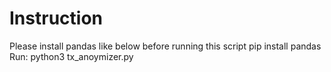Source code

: # Instruction
Please install pandas like below before running this script
pip install pandas
Run: python3 tx_anoymizer.py <File Name>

┄┄┄┄┄┄┄┄┄┄

EXERCISE PROMPT — An exact copy of the lines from the one containing "pip install pandas" through the end of the entries is required, and nothing beyond them.

YOUR RESPONSE —
pip install pandas
Run: python3 tx_anoymizer.py <File Name>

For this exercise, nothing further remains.